[[ ENTRIES SHOWN, beginning ]]
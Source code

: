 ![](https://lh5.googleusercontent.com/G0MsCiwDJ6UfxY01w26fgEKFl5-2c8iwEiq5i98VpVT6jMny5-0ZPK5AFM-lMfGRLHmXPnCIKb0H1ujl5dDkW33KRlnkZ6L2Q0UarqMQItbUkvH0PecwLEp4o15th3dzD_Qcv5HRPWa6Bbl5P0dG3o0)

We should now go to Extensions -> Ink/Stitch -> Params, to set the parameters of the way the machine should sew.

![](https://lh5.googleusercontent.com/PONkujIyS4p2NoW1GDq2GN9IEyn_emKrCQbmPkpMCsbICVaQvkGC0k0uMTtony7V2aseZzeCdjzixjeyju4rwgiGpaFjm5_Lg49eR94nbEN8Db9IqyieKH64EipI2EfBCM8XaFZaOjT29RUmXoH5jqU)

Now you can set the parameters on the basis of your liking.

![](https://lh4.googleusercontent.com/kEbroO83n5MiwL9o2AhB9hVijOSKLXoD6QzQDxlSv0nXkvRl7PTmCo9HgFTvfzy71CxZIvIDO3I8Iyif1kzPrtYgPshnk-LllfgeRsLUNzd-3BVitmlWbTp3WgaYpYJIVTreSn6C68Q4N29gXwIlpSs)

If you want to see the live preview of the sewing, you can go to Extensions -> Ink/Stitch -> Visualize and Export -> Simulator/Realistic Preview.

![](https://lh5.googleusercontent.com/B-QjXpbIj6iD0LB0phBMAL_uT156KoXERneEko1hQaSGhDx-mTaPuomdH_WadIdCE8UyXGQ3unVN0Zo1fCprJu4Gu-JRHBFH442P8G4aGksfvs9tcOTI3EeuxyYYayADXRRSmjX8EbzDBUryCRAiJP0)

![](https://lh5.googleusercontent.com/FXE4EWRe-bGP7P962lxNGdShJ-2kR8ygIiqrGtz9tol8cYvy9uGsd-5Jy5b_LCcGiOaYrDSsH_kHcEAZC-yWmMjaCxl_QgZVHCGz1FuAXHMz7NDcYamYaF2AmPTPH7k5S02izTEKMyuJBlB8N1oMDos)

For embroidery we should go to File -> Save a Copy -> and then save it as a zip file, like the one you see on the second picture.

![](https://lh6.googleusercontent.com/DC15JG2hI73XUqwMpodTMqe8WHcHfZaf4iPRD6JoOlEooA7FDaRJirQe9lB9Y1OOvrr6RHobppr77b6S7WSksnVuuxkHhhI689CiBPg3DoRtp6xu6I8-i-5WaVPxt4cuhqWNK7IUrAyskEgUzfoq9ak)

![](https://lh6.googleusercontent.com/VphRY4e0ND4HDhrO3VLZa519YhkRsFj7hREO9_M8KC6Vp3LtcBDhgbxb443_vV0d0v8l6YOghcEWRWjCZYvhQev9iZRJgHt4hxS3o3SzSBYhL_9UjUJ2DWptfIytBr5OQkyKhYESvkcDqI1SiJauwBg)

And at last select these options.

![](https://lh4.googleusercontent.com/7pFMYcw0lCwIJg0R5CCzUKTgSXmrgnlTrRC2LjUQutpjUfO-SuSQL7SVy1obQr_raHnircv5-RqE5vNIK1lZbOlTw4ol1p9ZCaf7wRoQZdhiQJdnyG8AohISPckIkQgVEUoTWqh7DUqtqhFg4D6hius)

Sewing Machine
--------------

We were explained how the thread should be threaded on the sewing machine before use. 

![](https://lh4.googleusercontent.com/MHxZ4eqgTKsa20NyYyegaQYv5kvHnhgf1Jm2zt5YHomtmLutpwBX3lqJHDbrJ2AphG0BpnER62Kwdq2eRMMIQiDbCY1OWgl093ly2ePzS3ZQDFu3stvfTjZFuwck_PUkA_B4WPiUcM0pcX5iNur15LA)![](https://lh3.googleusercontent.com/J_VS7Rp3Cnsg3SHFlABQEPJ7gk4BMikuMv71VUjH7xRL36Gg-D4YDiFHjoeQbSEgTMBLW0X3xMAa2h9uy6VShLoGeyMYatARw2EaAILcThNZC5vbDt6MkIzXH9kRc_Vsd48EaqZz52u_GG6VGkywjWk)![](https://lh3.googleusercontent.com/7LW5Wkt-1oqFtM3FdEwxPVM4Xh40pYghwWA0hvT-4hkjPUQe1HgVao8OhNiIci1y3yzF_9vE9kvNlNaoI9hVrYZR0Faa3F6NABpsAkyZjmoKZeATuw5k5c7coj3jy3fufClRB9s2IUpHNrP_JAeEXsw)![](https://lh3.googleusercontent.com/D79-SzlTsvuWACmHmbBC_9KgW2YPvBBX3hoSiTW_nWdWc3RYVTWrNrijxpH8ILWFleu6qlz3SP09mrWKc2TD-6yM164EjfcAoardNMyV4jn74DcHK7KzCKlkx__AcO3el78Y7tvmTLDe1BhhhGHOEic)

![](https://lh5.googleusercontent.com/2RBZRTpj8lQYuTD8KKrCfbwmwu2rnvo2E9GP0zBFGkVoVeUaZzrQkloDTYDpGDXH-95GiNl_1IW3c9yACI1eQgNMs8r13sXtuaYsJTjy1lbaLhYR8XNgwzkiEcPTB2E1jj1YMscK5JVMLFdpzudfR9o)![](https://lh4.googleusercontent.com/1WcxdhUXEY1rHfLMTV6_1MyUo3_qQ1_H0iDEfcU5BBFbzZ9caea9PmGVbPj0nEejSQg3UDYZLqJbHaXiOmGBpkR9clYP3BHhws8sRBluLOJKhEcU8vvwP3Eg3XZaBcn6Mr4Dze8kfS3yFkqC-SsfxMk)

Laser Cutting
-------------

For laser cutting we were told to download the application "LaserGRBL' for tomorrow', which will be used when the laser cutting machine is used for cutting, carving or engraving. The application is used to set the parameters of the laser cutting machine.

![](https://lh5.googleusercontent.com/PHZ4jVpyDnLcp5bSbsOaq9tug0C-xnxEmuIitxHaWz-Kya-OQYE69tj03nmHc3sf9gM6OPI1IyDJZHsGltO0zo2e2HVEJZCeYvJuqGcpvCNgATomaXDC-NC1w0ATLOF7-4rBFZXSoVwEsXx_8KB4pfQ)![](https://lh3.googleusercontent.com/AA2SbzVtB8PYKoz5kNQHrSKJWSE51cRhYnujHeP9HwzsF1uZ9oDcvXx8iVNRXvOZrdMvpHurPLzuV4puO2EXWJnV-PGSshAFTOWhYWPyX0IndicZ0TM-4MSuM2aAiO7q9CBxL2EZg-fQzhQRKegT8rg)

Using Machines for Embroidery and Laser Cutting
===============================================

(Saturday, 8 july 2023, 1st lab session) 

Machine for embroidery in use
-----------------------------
[[ ENTRIES SHOWN, end ]]
• **ABOUT THIS EXERCISE**
Please retype the listing word for word, from its first line through the line containing "We should now", and add nothing else.

• **SOLUTION FOR THIS TASK**
Source code

: ![](https://lh5.googleusercontent.com/G0MsCiwDJ6UfxY01w26fgEKFl5-2c8iwEiq5i98VpVT6jMny5-0ZPK5AFM-lMfGRLHmXPnCIKb0H1ujl5dDkW33KRlnkZ6L2Q0UarqMQItbUkvH0PecwLEp4o15th3dzD_Qcv5HRPWa6Bbl5P0dG3o0)

We should now go to Extensions -> Ink/Stitch -> Params, to set the parameters of the way the machine should sew.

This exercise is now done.